- **Instructions to follow**
Word for word, output every line of the material below, minus pictures.

- **Information provided**
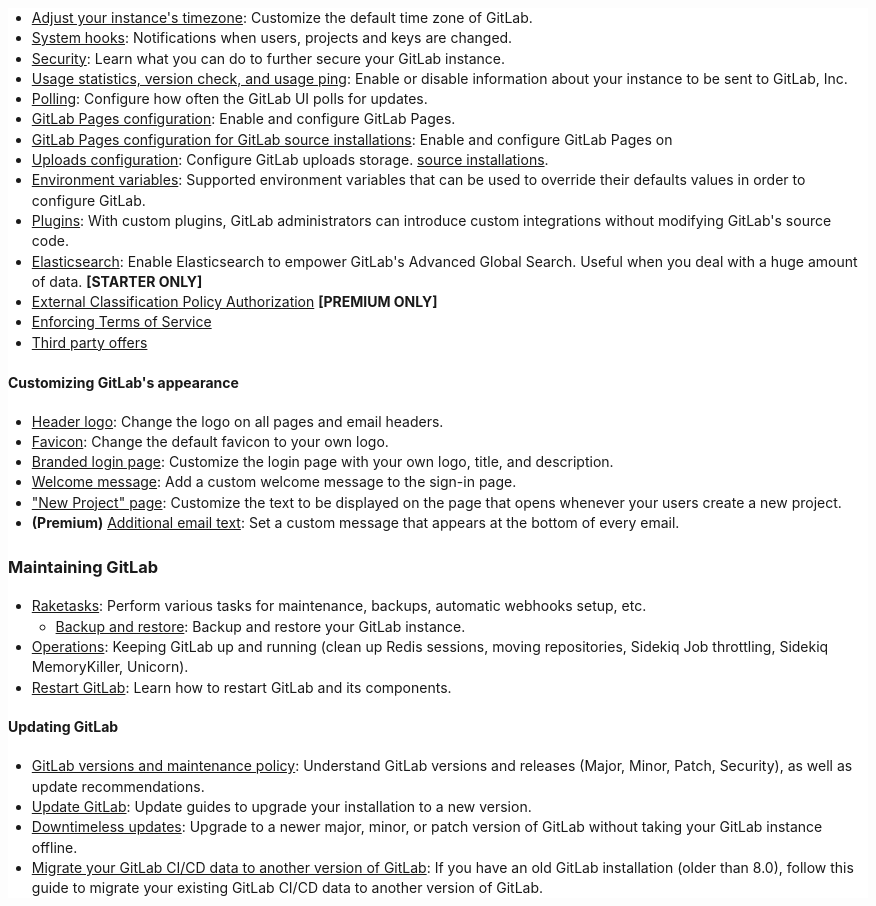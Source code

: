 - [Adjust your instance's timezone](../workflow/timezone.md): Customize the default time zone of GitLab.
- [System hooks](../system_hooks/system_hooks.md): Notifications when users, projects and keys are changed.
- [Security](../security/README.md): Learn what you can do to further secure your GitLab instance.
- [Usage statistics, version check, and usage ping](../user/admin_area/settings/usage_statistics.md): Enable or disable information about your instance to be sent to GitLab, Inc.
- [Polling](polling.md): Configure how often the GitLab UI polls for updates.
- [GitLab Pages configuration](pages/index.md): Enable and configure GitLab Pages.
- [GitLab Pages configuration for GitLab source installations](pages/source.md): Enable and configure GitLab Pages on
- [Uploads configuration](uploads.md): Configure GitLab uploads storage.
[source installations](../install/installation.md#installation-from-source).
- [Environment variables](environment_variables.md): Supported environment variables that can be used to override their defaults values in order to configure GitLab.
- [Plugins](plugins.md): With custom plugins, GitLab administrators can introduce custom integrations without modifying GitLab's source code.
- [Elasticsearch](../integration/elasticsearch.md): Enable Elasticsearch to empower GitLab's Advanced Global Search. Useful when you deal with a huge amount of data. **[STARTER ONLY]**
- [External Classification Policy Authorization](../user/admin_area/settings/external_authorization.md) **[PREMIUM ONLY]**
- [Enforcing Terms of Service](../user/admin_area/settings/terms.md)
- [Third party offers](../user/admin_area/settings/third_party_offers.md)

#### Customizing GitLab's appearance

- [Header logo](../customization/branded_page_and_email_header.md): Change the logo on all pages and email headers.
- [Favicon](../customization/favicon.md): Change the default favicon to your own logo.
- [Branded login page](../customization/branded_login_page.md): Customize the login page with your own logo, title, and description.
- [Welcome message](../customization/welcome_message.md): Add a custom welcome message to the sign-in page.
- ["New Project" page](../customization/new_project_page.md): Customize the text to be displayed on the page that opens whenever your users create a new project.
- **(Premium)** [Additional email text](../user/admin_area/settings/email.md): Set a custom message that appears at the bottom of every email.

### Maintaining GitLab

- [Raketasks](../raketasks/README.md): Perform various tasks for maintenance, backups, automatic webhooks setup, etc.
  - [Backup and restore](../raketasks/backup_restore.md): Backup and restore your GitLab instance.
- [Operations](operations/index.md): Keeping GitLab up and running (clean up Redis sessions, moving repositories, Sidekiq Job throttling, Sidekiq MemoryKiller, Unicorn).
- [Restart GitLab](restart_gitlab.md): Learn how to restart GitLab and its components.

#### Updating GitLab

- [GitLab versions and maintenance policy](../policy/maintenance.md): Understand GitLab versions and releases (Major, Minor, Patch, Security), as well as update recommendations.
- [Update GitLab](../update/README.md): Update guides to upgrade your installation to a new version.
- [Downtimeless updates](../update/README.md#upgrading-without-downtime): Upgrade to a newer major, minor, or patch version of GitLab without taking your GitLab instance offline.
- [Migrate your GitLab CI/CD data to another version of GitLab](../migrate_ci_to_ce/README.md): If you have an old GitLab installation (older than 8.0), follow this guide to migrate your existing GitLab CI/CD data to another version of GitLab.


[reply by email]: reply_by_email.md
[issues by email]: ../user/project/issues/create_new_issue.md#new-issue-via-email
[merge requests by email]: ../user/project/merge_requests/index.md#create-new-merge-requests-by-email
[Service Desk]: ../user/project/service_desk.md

- **Solution to this exercise**
Source code

: - [Adjust your instance's timezone](../workflow/timezone.md): Customize the default time zone of GitLab.
- [System hooks](../system_hooks/system_hooks.md): Notifications when users, projects and keys are changed.
- [Security](../security/README.md): Learn what you can do to further secure your GitLab instance.
- [Usage statistics, version check, and usage ping](../user/admin_area/settings/usage_statistics.md): Enable or disable information about your instance to be sent to GitLab, Inc.
- [Polling](polling.md): Configure how often the GitLab UI polls for updates.
- [GitLab Pages configuration](pages/index.md): Enable and configure GitLab Pages.
- [GitLab Pages configuration for GitLab source installations](pages/source.md): Enable and configure GitLab Pages on
- [Uploads configuration](uploads.md): Configure GitLab uploads storage.
[source installations](../install/installation.md#installation-from-source).
- [Environment variables](environment_variables.md): Supported environment variables that can be used to override their defaults values in order to configure GitLab.
- [Plugins](plugins.md): With custom plugins, GitLab administrators can introduce custom integrations without modifying GitLab's source code.
- [Elasticsearch](../integration/elasticsearch.md): Enable Elasticsearch to empower GitLab's Advanced Global Search. Useful when you deal with a huge amount of data. **[STARTER ONLY]**
- [External Classification Policy Authorization](../user/admin_area/settings/external_authorization.md) **[PREMIUM ONLY]**
- [Enforcing Terms of Service](../user/admin_area/settings/terms.md)
- [Third party offers](../user/admin_area/settings/third_party_offers.md)

#### Customizing GitLab's appearance

- [Header logo](../customization/branded_page_and_email_header.md): Change the logo on all pages and email headers.
- [Favicon](../customization/favicon.md): Change the default favicon to your own logo.
- [Branded login page](../customization/branded_login_page.md): Customize the login page with your own logo, title, and description.
- [Welcome message](../customization/welcome_message.md): Add a custom welcome message to the sign-in page.
- ["New Project" page](../customization/new_project_page.md): Customize the text to be displayed on the page that opens whenever your users create a new project.
- **(Premium)** [Additional email text](../user/admin_area/settings/email.md): Set a custom message that appears at the bottom of every email.

### Maintaining GitLab

- [Raketasks](../raketasks/README.md): Perform various tasks for maintenance, backups, automatic webhooks setup, etc.
  - [Backup and restore](../raketasks/backup_restore.md): Backup and restore your GitLab instance.
- [Operations](operations/index.md): Keeping GitLab up and running (clean up Redis sessions, moving repositories, Sidekiq Job throttling, Sidekiq MemoryKiller, Unicorn).
- [Restart GitLab](restart_gitlab.md): Learn how to restart GitLab and its components.

#### Updating GitLab

- [GitLab versions and maintenance policy](../policy/maintenance.md): Understand GitLab versions and releases (Major, Minor, Patch, Security), as well as update recommendations.
- [Update GitLab](../update/README.md): Update guides to upgrade your installation to a new version.
- [Downtimeless updates](../update/README.md#upgrading-without-downtime): Upgrade to a newer major, minor, or patch version of GitLab without taking your GitLab instance offline.
- [Migrate your GitLab CI/CD data to another version of GitLab](../migrate_ci_to_ce/README.md): If you have an old GitLab installation (older than 8.0), follow this guide to migrate your existing GitLab CI/CD data to another version of GitLab.


[reply by email]: reply_by_email.md
[issues by email]: ../user/project/issues/create_new_issue.md#new-issue-via-email
[merge requests by email]: ../user/project/merge_requests/index.md#create-new-merge-requests-by-email
[Service Desk]: ../user/project/service_desk.md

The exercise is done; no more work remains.